The report said agricultural land prices had been “on fire” for the past two years, topping off five years averaging seven per cent compound annual growth.
The report’s author, agricultural analyst Wes Lefroy, said there has been a divergence in the market between the areas affected by drought and those with better rainfall.
“While ongoing strong demand for agricultural land has continued to accelerate price growth in Western and South Australia, in the drought-affected eastern states, a shortage of properties on the market has primarily been supporting price growth,” he said.
“Many would-be sellers in these areas have chosen to hold on to land until conditions improve and this has effectively created a ‘liquidity squeeze’ in the agricultural land market in those regions.”
Mr Lefroy thinks some potential vendors will start to lose patience with riding out the drought and the number of properties on the market will increase.
“That said, across the board, a fall in agricultural land prices is considered unlikely, with farmers’ balance sheets remaining generally strong across most sectors and regions, and with support from a number of macro-economic factors.

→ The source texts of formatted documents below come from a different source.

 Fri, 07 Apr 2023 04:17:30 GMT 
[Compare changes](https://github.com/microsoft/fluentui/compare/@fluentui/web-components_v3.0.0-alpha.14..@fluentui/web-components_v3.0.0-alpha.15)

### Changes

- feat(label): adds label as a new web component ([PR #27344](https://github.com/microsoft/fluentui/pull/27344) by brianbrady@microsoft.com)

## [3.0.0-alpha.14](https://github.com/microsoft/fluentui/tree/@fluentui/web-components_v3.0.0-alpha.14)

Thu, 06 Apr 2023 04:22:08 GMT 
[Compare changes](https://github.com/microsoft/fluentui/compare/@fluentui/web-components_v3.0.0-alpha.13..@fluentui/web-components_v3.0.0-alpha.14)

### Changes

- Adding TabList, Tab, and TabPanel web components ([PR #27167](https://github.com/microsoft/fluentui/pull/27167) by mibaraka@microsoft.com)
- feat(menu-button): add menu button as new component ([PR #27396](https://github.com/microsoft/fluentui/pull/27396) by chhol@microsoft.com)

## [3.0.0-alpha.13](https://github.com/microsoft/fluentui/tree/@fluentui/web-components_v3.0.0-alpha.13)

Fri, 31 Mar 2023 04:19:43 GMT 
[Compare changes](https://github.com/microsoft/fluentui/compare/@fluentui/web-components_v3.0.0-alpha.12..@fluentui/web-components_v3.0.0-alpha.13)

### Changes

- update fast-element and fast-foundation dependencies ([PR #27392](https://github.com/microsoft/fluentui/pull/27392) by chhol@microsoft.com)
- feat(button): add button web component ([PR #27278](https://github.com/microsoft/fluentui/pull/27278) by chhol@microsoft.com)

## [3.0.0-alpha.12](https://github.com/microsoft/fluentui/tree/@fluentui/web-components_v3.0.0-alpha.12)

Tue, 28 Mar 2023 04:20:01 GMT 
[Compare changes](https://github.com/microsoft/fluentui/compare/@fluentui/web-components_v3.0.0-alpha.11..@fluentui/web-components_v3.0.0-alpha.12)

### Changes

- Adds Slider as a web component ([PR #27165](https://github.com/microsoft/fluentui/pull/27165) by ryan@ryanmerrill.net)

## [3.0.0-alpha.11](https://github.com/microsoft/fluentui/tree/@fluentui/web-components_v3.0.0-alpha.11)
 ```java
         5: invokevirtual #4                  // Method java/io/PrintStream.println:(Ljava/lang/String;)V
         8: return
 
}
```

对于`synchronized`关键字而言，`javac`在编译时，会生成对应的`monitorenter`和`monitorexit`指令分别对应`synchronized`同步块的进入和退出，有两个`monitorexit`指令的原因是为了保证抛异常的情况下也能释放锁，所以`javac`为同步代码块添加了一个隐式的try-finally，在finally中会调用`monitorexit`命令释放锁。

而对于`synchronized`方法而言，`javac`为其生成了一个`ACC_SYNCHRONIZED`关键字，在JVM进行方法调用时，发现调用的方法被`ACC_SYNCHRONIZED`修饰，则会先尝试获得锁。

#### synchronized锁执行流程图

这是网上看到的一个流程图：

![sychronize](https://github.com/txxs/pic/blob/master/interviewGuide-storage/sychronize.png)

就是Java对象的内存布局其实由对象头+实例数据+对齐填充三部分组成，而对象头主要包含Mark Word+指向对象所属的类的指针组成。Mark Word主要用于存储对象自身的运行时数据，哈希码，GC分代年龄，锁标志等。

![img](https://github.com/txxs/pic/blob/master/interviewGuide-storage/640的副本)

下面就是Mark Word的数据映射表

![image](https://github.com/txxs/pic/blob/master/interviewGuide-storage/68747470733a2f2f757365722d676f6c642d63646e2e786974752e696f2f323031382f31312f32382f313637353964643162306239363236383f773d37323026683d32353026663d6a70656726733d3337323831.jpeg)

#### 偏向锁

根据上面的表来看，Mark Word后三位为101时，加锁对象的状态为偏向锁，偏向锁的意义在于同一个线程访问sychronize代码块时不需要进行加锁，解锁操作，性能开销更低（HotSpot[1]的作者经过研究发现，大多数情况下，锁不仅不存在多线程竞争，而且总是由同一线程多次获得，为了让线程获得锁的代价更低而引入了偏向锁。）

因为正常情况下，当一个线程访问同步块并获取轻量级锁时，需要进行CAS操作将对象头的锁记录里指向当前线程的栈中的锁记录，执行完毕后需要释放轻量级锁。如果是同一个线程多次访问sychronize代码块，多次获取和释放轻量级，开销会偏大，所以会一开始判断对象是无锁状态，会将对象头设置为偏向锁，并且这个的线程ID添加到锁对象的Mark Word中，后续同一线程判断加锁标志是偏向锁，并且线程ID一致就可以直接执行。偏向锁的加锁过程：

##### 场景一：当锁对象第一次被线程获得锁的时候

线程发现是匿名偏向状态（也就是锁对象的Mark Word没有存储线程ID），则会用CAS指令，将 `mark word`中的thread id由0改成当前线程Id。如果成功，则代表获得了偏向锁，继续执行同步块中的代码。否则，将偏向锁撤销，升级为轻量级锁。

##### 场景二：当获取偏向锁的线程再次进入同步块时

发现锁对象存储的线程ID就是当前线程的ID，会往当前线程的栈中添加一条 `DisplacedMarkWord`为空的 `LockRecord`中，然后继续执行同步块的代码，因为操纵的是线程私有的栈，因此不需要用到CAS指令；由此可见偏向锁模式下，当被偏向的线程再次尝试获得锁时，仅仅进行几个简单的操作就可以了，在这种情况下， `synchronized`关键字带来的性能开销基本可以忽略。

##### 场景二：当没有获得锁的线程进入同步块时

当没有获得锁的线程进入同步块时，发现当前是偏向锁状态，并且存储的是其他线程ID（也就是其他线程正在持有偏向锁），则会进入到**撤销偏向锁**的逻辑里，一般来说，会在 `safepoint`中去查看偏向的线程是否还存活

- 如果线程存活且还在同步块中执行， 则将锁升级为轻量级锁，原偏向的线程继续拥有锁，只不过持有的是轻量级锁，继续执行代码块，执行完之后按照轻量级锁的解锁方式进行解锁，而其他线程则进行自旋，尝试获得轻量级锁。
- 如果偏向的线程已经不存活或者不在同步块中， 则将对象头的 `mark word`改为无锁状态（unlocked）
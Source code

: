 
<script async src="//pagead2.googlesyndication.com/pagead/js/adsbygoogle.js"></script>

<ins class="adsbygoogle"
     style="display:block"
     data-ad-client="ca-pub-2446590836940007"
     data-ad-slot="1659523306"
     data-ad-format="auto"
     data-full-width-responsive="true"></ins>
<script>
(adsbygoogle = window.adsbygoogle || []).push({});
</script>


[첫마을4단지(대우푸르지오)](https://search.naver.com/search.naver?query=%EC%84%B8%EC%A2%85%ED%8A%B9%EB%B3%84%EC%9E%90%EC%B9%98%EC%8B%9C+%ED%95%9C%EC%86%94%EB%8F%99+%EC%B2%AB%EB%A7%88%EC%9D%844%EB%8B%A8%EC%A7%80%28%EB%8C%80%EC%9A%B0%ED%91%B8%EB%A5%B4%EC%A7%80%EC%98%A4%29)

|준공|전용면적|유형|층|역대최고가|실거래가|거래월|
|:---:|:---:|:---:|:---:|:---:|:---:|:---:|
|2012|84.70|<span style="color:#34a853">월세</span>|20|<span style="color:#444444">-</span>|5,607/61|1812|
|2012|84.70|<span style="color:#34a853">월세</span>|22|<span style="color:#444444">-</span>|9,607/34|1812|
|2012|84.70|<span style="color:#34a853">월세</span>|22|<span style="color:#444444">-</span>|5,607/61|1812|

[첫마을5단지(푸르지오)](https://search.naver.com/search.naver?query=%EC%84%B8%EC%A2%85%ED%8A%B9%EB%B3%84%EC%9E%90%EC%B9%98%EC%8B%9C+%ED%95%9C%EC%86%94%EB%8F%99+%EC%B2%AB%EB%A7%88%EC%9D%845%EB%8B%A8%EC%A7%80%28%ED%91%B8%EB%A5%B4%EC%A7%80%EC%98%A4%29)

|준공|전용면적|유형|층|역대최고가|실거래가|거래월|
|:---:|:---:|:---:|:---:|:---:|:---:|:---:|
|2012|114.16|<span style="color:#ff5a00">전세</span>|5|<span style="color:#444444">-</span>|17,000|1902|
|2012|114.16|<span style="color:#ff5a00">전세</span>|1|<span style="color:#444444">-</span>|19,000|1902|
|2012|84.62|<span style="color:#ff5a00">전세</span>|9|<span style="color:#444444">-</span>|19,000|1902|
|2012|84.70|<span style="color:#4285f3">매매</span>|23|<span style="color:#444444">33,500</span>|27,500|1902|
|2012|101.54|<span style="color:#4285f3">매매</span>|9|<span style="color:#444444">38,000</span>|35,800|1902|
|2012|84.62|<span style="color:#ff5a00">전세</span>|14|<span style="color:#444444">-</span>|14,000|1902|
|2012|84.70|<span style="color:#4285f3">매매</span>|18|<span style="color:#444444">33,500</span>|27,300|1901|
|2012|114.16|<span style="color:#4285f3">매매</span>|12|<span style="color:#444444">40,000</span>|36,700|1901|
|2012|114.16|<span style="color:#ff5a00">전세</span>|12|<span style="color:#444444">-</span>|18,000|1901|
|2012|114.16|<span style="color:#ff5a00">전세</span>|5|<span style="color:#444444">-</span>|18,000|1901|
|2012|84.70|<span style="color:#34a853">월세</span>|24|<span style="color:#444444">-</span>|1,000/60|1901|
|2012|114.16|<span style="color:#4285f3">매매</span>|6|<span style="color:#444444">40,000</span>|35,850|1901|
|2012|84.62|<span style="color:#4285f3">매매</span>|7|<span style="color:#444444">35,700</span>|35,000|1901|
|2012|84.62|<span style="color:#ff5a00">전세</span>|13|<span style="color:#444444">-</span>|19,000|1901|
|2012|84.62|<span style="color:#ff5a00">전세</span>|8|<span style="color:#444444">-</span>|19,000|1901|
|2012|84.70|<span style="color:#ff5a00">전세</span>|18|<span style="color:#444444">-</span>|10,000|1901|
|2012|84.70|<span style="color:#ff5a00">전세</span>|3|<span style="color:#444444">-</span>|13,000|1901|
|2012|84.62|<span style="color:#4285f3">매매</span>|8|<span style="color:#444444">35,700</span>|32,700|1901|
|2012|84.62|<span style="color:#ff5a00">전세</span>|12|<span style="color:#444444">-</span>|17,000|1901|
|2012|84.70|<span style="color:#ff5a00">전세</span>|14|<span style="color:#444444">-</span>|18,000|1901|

“These include a low and falling cost of funds, a weak and falling currency and a favourable price outlook for most commodities.”
A spot check with a mate at the coal face – or the dust bowl – of Queensland and New South Wales rural values found prices are holding up and are expected to rise again when the drought breaks.
He said the big story of global protein demand continues to run, helped along at present by the swine flu outbreak.
The government is now promising even cheaper money for farmers sitting on net assets worth millions of dollars, money that is likely to mean fewer properties come onto the market.
The latest ramping up of “don’t call it welfare” for the rural sector includes interest-free loans for two years followed by interest-only payments for another three years.
That’s part of a half-billion-dollar package that includes help for rural non-farm businesses and extra money for shire councils.
The political parties are competing to be seen to be the most caring about the bush.
Cynical souls might suggest the care for the National Party has been heightened by the inroads One Nation has made in its base.
As previously reported here, another paradox amidst the genuine hard luck stories is that farm management deposits (FMDs) were at record highs in September.
FMDs allow farmers to sock away pre-tax cash in good seasons and use it in bad times, whereupon the withdrawals are taxed as income. Of course, if a business is losing money, no tax is paid on the withdrawals.
And underlying the latest cash splash is a conundrum for the government:
If climate change isn’t the issue with this drought, if it’s a natural phenomenon, why are farmers left to manage their businesses to cope with it?
But if climate change is an issue, making this drought not a normal part of farming business, why isn’t the government doing anything serious about that?